- _THE INPUT_

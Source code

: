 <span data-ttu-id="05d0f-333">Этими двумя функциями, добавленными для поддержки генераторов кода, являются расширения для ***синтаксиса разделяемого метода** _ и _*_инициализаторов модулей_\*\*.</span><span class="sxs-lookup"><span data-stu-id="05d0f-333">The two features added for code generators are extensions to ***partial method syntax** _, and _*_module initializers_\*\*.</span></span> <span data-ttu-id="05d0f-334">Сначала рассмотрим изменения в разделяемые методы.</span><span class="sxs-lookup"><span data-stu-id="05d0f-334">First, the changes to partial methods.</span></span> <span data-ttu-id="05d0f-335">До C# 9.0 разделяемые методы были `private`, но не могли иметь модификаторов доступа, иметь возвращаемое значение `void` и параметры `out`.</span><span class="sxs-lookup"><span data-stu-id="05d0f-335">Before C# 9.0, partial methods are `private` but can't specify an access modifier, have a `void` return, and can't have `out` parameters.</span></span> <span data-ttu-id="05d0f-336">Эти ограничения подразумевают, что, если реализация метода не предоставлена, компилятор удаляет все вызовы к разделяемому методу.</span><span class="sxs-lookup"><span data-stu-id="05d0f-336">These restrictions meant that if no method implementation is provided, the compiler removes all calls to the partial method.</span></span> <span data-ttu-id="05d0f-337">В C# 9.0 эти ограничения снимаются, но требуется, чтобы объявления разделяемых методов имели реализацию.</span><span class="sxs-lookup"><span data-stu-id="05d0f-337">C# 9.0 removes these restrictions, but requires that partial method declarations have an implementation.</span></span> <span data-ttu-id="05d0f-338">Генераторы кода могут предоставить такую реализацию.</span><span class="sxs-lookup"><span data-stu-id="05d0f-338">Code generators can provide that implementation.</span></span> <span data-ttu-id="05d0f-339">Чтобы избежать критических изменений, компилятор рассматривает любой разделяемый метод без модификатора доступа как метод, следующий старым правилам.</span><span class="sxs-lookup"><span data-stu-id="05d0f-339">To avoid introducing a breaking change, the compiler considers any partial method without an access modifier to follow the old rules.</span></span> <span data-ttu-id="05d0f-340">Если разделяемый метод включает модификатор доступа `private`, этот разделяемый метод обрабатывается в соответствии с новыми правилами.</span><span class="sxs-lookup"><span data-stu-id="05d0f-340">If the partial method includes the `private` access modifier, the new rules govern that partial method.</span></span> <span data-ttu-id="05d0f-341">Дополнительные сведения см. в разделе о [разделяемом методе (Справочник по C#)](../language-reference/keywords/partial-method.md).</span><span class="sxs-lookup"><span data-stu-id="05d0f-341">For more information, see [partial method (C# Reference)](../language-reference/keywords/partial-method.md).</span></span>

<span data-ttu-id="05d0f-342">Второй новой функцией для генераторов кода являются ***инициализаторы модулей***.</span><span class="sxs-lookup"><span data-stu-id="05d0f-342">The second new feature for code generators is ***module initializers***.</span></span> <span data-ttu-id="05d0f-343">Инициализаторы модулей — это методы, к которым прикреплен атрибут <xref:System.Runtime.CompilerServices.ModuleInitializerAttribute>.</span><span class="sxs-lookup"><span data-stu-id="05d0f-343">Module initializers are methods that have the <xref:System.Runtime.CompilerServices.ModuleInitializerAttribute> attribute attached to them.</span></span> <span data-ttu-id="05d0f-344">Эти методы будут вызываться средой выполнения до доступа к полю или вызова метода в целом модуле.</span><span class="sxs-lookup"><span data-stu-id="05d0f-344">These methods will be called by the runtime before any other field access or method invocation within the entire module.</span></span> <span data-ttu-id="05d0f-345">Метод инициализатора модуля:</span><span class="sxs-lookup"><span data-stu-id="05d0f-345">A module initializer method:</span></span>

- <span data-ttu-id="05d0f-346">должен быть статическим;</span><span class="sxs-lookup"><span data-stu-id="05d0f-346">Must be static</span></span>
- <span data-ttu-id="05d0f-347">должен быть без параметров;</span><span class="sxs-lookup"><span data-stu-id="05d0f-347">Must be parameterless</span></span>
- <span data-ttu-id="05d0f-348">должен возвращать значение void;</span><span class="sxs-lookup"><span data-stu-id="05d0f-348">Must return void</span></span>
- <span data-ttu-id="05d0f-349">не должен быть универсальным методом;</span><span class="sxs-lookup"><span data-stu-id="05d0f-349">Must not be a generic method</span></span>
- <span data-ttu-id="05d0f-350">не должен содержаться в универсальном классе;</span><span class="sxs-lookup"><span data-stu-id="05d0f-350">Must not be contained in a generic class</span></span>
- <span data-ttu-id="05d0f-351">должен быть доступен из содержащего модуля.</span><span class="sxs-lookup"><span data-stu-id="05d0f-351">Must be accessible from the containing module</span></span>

==

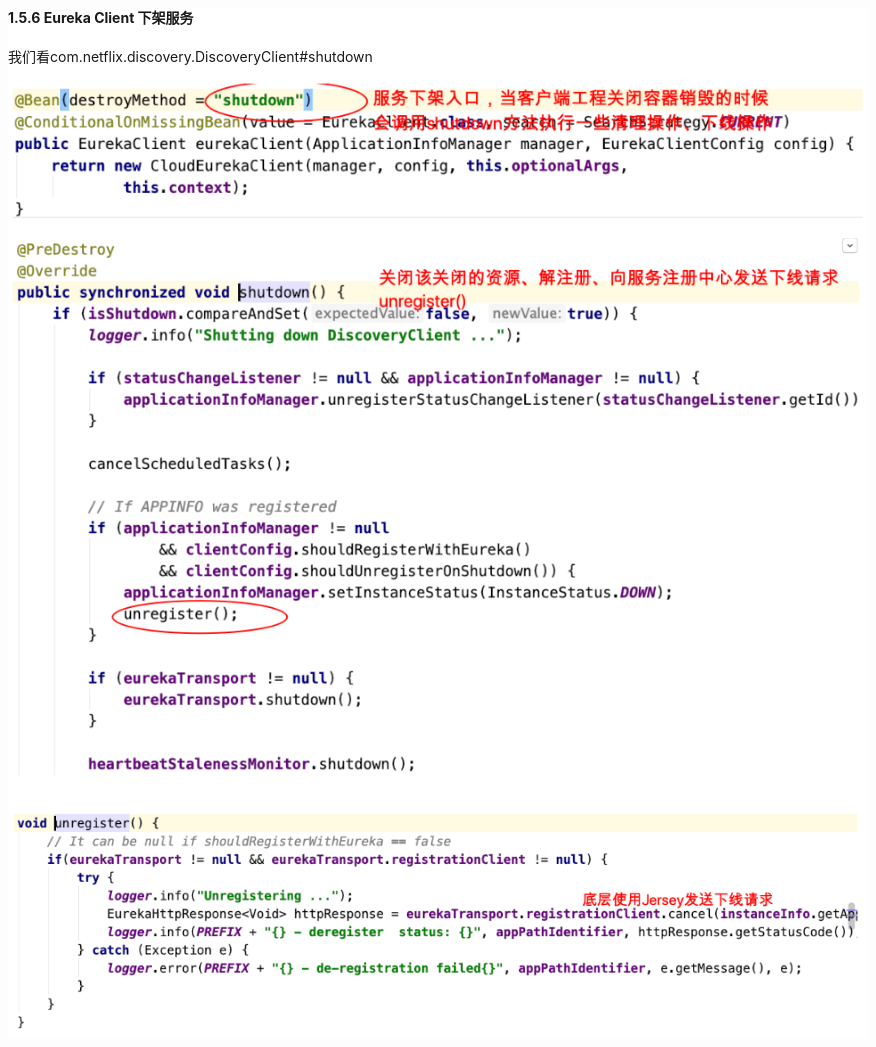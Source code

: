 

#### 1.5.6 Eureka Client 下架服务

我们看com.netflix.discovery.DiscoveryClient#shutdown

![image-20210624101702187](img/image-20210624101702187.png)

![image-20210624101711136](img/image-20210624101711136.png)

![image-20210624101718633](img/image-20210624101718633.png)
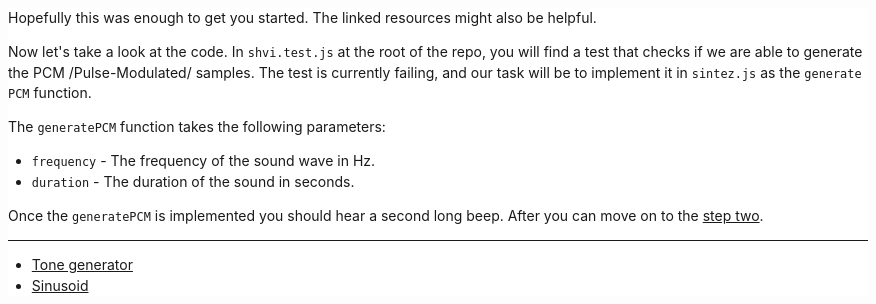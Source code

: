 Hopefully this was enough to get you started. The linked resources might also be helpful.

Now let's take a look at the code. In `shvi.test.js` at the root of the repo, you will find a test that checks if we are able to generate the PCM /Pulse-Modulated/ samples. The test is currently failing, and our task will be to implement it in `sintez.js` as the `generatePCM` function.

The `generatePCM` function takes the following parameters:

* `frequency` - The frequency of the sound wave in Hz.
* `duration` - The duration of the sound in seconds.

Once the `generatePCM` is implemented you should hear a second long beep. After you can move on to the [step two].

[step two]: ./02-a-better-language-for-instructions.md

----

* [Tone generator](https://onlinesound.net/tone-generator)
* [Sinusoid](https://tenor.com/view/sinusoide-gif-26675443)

---

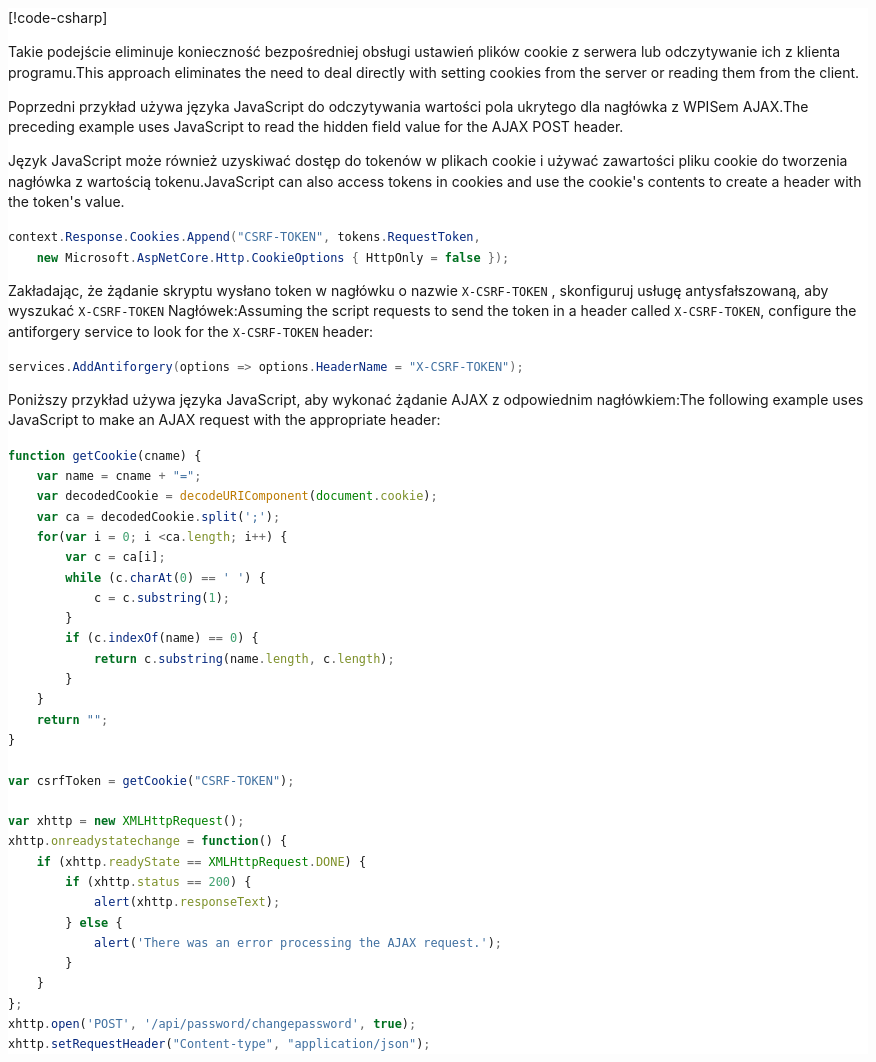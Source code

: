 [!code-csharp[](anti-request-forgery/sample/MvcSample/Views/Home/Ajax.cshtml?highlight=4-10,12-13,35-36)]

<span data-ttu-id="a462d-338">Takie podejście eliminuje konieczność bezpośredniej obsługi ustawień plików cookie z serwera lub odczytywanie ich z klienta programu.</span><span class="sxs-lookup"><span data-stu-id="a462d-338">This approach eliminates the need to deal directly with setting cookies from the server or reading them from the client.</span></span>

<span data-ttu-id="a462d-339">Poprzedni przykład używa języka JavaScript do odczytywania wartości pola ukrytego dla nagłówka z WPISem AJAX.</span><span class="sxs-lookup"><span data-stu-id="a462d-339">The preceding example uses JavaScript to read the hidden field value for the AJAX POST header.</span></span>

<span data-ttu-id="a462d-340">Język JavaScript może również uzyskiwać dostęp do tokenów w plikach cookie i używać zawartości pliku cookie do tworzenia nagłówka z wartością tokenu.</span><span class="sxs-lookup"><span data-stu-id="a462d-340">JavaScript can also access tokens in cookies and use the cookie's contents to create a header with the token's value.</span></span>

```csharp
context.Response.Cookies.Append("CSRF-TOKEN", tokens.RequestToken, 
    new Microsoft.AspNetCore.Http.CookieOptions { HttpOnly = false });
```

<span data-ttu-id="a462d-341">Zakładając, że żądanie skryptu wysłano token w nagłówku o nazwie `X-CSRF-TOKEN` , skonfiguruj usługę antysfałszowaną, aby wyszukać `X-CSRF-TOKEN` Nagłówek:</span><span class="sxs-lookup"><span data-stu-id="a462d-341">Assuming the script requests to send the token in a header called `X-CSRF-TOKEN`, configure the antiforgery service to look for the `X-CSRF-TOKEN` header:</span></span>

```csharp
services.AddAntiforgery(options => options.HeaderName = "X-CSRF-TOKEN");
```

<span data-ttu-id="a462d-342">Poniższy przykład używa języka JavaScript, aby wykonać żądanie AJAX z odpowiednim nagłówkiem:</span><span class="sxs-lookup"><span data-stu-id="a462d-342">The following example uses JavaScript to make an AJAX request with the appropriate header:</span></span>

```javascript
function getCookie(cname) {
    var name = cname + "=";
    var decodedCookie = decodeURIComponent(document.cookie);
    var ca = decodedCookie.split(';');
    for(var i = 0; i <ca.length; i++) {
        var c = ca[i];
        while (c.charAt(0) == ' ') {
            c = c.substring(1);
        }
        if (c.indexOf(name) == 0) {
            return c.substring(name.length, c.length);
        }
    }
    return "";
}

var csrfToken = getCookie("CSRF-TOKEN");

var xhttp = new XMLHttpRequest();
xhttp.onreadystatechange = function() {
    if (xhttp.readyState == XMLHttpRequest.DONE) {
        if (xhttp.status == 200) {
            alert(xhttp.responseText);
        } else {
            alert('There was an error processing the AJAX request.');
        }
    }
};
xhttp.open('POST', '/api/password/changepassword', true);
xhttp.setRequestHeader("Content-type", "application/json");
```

- _DIRECTIONS FOR THIS TASK_
Look above for the line holding "возвращать значение void;</span><span" and the line holding "the containing module</span></span>". Retype both, and every line between them, word for word and nothing else.

- _RESPONSE TO THE EXERCISE_
- <span data-ttu-id="05d0f-348">должен возвращать значение void;</span><span class="sxs-lookup"><span data-stu-id="05d0f-348">Must return void</span></span>
- <span data-ttu-id="05d0f-349">не должен быть универсальным методом;</span><span class="sxs-lookup"><span data-stu-id="05d0f-349">Must not be a generic method</span></span>
- <span data-ttu-id="05d0f-350">не должен содержаться в универсальном классе;</span><span class="sxs-lookup"><span data-stu-id="05d0f-350">Must not be contained in a generic class</span></span>
- <span data-ttu-id="05d0f-351">должен быть доступен из содержащего модуля.</span><span class="sxs-lookup"><span data-stu-id="05d0f-351">Must be accessible from the containing module</span></span>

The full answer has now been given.